N = 1000 *10^8 / (4 * 4000 * 1 * 100000) = 62.5 round off to 63

Now we will need to know what is the magnetic path length of the core structure we have selected. You will most likely use the number you find in the manufactures catalog. Here we will estimate it to be 10 cm based on the size of the magnetic structure and its form. Also we will use 1/2 of the Bmax value as our max operating flux level, or 2000 Gauss. Then we will use our data so far and the following formula to calculate the effective permeability of the core as

Ue = B * Pl / ( 1.257 * N * I )

We will use 1 amp as our max current I, flux density B of 2000 Gauss and for the magnetic path length Pl our estimate of 10 cm:

Ue = 2000 * 10 / ( 1.257 * 63 * 1 ) = 252.55 round off to 253

From the catalog we need to obtain the permeability, U, of the ferrite material we are going to use. Lets assume that the basic permeability is 2500. Now we can make a first calculation of the air gap from the formula

Lg = Pl * ( 1 / Ue ) - Pl * ( 1 / U)

Lg = 10 * ( 1 / 253 ) - 10 * ( 1 / 2500 ) = 0.0355 cm

The above would be enough calculations to build an experimental transformer, but it might be wise to do some more calculations to verify the previous results. I will not do all of the numerical examples here but I will show the equations you can use , still working in CGS units.

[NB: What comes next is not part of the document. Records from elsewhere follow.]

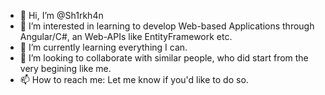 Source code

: - 👋 Hi, I’m @Sh1rkh4n
- 👀 I’m interested in learning to develop Web-based Applications through Angular/C#, an Web-APIs like EntityFramework etc.
- 🌱 I’m currently learning everything I can.
- 💞️ I’m looking to collaborate with similar people, who did start from the very begining like me.
- 📫 How to reach me: Let me know if you'd like to do so.

<!---
Sh1rkh4n/Sh1rkh4n is a ✨ special ✨ repository because its `README.md` (this file) appears on your GitHub profile.
You can click the Preview link to take a look at your changes.
--->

Re-calculate the number of turns based on the effective permeability, Ue, and the required current I :

N = B * Pl / ( 1.257 * Ue * I ) = 62.89

This value of 62.89 checks well with our original calculation of 62.5, so we will stay with 63 turns for the primary of the transformer.

Next we can calculate the actual inductance of our transformer primary for our design to this point:

L = 1.257 * Ue * N^2 * Ac * 10^-8 / Pl = 0.00126 Henry

This value is less than what we originally decided we needed (from the previous post) of 0.005 H. So we will need to increase the area of the core by a factor of approximately 4 increasing Ac to 4 cm sq.

Now we need to check on the core area, Ac, that we need so we will compute it from the desired inductance value and effective permeability, assuming we did not change it:

Ac = L * Pl * 10^8 / ( 1.257 * Ue * N^2 ) = 3.96 cm^2

The result of the calculation is obvious from looking at the equation. We could have also increased Ue or N to achieve the same result, but it is better to increase Ac so that the maximum operating magnetic flux is not increased. Now it would be good to run back through our above calculations with our new value for L and Ac to get a design closer to what is needed (several iterations may be needed.)

But lets look at a little more design work. It may be better to compromise between the original estimate of Ac and the new, so that you might want to try some new values for Ac and N. One thing to note in the inductance formula is that L is proportional to the square of N so we can just do a minor increase in N along with a more practical value for Ac to get the 5 mH inductance we want. To do this we will "push" the design a little making it a little more risky but easier to make the transformer. For example, as a more practical value lets try 2 cm sq.for Ac. Also lets increase the turns N by a factor of about 1.4 or to 90 turns. We can wind the primary as two layers of 45 turns each. After re-doing the inductance and operating flux density calculations we have the following (the reader should be able to do these calculations now):

V = 1000 volts (spec.)
I = 1.0 amps (spec.)
Ac = 2 cm sq. (changed)
N= 90 turns (changed)
Ue = 253 (did not change this)

L = 0.00515 mH
B = 2862 Gauss

So now the changes yield the inductance you want at the price of increasing the operating flux density but still staying considerably less than the maximum of 4000 Gauss. This would be a possible starting point to for your design, but you will still need to determine how to design the secondary windings. We will cover this in another post.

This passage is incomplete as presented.